Assignment:
Work through the listing below and count the lines that hold "sidewaystable". Answer with the number alone.

Segment Start: Records shown

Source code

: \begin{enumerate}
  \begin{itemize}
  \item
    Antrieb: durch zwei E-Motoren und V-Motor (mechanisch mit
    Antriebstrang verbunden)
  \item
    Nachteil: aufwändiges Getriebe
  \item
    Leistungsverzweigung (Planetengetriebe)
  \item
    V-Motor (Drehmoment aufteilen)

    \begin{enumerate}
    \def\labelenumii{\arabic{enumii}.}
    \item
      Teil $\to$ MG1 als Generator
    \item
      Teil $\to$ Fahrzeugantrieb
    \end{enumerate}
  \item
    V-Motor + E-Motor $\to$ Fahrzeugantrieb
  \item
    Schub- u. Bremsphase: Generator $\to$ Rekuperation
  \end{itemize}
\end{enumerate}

Segment End: Records shown
Segment Start: Records shown

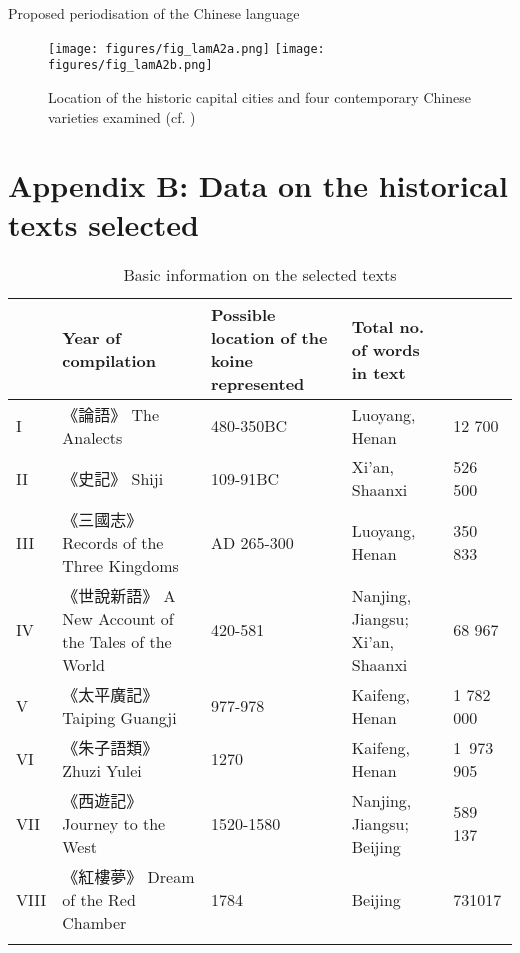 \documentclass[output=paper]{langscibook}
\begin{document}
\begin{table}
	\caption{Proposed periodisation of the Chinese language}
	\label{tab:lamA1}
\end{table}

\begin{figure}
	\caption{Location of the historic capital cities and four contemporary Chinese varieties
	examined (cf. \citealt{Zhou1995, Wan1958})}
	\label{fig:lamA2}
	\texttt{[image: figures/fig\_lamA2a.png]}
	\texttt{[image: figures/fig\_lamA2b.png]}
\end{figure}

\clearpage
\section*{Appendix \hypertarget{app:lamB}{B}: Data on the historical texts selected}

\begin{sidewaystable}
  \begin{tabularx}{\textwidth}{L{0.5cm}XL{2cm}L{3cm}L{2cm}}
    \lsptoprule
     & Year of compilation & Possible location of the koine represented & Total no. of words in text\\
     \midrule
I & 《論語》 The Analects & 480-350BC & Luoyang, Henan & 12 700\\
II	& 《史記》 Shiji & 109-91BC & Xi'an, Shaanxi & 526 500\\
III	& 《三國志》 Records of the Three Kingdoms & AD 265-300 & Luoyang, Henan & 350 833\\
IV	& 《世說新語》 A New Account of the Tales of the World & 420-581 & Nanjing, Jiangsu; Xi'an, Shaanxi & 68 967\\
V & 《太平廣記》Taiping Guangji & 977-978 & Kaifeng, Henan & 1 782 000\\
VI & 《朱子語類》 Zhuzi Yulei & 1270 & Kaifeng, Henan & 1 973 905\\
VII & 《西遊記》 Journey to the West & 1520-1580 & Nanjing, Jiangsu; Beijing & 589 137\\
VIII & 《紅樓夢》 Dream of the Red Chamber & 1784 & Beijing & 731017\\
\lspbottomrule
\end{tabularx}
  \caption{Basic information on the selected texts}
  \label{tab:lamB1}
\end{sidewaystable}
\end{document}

Segment End: Records shown

Answer for this exercise:
2